In this paper, the integrated asset management technique was implemented to optimize the surface and well facilities of an oil field. Optimization of the production unit and using associated gases for different applications (compression, electricity generation and gas lift) were evaluated through simulation of 12 different scenarios. Both technical and economic terms were considered to compare the results. The following conclusions were obtained by using the IAM technique:

• By using the integrated asset management technique, different components of oil & gas fields are studied at the same time. Consequently, the long-term efficiency of the field will be increased and misunderstanding between different disciplines will be avoided. Moreover, this technique could be employed for a group of fields as a single package to increase the benefits and reduce the costs. Consequently, implementing the IAM technique overcomes the possible challenges of current step-by-step study of the fields, which is what is normally followed in the most companies. So, the governments (or other regulators) should review their policy about the procedure of studying hydrocarbon resources.

• Although the incremental oil production by separator optimization might be small, the effect of separator pressure optimization might be as high as adding to the number of separator stages.

• Flaring the gas leads to negative environmental impacts and economic loss. Once the flaring was stopped, a greater amount of gas (as high as 20% in case 10) would be available to be sold. In case 10, almost 4.9 MMSCFD additional gas was produced compared to case 6 during the next 20 years. Also, this additional gas could be used for other applications.

• For each case, as the temperature varies between summer and winter, oil and gas production in these conditions differs significantly. The higher the temperature, the higher the gas to liquid ratio. So, a higher amount of gas would be produced in summer. As a result, for the cases, where the produced gas would be used for electricity generation, a higher amount of power be produced in summer.

• The gas lift system was concluded to be very effective to increase the economic benefits of the field. A substantial increase in oil production was observed by implementing gas lift for inactive wells. Associated gas was the source of gas for lifting purposes.
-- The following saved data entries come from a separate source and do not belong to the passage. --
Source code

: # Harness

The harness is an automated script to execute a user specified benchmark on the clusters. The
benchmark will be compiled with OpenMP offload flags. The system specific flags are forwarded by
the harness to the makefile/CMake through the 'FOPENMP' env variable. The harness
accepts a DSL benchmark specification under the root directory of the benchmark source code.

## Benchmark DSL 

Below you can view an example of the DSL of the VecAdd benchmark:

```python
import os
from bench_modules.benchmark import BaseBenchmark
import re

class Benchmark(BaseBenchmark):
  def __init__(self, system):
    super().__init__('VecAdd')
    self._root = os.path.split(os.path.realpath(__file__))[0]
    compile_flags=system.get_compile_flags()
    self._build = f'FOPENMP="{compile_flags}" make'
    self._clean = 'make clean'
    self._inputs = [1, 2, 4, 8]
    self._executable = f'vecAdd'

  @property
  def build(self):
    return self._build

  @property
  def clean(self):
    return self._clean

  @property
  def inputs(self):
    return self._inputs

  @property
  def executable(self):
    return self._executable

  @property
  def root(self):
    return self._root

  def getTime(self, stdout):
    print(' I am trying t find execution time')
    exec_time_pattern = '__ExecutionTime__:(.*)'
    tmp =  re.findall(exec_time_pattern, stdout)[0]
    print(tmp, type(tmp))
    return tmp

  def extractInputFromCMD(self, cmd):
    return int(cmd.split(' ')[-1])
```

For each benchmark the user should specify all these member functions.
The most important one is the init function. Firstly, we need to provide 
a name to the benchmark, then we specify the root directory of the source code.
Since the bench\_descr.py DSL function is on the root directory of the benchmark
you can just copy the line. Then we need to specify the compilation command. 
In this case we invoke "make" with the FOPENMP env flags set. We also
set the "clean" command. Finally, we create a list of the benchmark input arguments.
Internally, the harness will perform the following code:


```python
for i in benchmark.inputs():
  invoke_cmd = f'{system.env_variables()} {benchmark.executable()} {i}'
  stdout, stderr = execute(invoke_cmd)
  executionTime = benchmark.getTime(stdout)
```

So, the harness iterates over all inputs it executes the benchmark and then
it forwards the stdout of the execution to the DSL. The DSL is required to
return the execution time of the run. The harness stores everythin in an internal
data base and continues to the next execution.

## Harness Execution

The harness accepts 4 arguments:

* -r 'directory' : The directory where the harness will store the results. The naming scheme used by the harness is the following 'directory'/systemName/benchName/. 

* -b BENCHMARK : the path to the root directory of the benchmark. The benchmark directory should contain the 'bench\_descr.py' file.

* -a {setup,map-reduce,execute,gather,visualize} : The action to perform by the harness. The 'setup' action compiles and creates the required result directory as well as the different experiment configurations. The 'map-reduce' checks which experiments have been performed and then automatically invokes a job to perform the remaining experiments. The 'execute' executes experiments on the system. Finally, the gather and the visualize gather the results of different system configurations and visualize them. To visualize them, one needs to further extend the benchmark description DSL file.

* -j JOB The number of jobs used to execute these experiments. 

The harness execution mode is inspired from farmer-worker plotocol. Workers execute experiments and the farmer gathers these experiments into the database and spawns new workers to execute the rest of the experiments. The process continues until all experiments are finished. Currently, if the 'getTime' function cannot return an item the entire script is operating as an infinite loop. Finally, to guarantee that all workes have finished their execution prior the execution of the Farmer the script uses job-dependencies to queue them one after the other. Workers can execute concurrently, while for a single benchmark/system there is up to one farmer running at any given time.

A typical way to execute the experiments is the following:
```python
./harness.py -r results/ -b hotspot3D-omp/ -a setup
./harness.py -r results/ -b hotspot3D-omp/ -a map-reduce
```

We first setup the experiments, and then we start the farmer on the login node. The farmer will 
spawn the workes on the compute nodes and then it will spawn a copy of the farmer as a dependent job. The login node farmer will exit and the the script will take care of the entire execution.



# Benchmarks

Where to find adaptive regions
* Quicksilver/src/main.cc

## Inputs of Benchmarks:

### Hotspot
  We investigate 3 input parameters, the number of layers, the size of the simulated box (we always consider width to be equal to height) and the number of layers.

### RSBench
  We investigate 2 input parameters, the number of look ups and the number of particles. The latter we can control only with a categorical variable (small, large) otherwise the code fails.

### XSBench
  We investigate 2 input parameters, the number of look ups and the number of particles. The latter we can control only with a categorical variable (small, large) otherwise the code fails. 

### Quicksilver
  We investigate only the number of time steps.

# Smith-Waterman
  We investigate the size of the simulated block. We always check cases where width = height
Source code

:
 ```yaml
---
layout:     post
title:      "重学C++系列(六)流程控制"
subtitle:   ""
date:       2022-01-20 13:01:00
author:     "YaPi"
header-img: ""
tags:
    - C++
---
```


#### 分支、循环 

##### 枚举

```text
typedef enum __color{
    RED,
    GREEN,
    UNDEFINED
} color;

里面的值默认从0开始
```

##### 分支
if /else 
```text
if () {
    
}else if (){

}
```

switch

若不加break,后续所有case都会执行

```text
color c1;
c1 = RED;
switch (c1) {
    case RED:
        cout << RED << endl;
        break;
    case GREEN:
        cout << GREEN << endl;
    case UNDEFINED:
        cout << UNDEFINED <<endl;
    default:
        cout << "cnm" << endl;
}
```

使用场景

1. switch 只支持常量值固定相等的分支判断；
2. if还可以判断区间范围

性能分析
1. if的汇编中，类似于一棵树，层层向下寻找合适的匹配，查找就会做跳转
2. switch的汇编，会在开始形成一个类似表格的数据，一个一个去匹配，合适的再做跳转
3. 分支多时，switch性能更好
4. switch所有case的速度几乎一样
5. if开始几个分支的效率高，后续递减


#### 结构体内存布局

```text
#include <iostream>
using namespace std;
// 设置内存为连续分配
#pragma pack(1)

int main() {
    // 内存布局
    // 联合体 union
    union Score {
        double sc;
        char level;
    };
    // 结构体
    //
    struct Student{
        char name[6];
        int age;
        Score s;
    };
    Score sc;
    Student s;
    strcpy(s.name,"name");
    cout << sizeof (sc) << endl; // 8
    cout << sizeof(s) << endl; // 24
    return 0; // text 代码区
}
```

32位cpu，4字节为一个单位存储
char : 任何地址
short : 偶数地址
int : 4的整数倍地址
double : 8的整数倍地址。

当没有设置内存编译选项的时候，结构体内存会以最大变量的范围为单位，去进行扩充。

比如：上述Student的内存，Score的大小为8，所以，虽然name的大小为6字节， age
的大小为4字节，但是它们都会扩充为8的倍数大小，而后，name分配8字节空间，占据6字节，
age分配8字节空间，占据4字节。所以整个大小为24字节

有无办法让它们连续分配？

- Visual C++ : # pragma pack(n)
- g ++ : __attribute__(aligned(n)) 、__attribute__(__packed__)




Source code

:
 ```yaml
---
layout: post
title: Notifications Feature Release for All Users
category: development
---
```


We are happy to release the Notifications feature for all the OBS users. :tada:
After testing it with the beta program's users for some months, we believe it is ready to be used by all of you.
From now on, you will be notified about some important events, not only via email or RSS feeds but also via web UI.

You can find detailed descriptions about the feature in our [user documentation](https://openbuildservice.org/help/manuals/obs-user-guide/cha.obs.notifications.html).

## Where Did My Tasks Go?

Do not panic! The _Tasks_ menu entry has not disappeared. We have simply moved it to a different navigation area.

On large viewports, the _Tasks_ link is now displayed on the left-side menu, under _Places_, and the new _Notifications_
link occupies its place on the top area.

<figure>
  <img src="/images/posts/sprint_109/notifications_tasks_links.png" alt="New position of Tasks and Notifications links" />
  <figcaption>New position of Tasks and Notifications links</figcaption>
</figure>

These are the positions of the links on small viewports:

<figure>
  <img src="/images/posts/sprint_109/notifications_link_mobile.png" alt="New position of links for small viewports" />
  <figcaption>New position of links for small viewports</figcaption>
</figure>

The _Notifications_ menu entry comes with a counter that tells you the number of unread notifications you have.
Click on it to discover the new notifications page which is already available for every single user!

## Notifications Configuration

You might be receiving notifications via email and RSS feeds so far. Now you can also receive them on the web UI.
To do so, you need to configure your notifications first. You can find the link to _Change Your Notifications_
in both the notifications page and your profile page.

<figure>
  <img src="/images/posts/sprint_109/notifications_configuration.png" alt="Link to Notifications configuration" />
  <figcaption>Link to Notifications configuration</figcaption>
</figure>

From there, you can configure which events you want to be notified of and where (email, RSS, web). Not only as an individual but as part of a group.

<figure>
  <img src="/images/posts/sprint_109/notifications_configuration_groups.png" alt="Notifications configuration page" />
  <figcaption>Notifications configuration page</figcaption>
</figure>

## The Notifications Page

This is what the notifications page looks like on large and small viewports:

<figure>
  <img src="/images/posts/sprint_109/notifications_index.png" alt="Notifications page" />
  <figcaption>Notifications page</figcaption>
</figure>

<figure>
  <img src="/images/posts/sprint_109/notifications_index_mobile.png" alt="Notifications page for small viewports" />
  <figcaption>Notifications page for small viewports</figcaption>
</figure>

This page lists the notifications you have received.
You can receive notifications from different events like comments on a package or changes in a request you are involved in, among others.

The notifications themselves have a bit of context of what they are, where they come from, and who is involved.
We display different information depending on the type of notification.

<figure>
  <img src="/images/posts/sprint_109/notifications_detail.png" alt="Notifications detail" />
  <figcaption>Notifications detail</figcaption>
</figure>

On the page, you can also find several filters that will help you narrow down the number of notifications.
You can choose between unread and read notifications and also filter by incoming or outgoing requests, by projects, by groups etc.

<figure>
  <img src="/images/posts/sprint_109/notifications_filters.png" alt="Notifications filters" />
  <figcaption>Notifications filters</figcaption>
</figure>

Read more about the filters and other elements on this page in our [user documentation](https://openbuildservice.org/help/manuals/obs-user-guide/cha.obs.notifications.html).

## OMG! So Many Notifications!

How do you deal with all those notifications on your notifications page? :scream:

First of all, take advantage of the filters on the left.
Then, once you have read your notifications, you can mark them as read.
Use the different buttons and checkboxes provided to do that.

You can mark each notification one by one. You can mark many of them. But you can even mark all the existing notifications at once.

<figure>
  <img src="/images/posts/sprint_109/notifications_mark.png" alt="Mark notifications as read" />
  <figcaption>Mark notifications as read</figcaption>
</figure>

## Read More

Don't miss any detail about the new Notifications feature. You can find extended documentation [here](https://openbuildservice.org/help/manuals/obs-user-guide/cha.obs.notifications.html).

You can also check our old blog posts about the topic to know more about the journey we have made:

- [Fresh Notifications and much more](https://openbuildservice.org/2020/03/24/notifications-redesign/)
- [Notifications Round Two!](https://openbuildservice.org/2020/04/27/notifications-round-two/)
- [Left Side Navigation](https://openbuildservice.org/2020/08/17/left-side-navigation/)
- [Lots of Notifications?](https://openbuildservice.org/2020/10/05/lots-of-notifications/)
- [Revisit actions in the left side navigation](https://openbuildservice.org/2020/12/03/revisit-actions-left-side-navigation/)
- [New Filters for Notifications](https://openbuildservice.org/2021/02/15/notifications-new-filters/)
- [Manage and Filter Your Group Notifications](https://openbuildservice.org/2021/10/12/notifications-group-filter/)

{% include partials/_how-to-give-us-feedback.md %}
A 30,000 MSCFD gas was designed to be used for artificial lift of nine inactive wells, and more than 7500 STB/D incremental oil was produced for all of the cases with the gas lift system.

• Different scenarios were studied through 12 cases. It was concluded that much greater annual income could be obtained by additional investment compared to the base case. Comparison of case 2 and 12 shows that if the initial increased investment is 159 million USD, incremental annual worth would increase 545 million USD.

• In most cases, payback period is less than 6 months and the invested money would be returned quickly. For instance, although the incremental capital costs of the case 12 are the highest, the payback period of this case is less than 4 months. The maximum value of annual worth (736.3 million USD) was obtained in this case.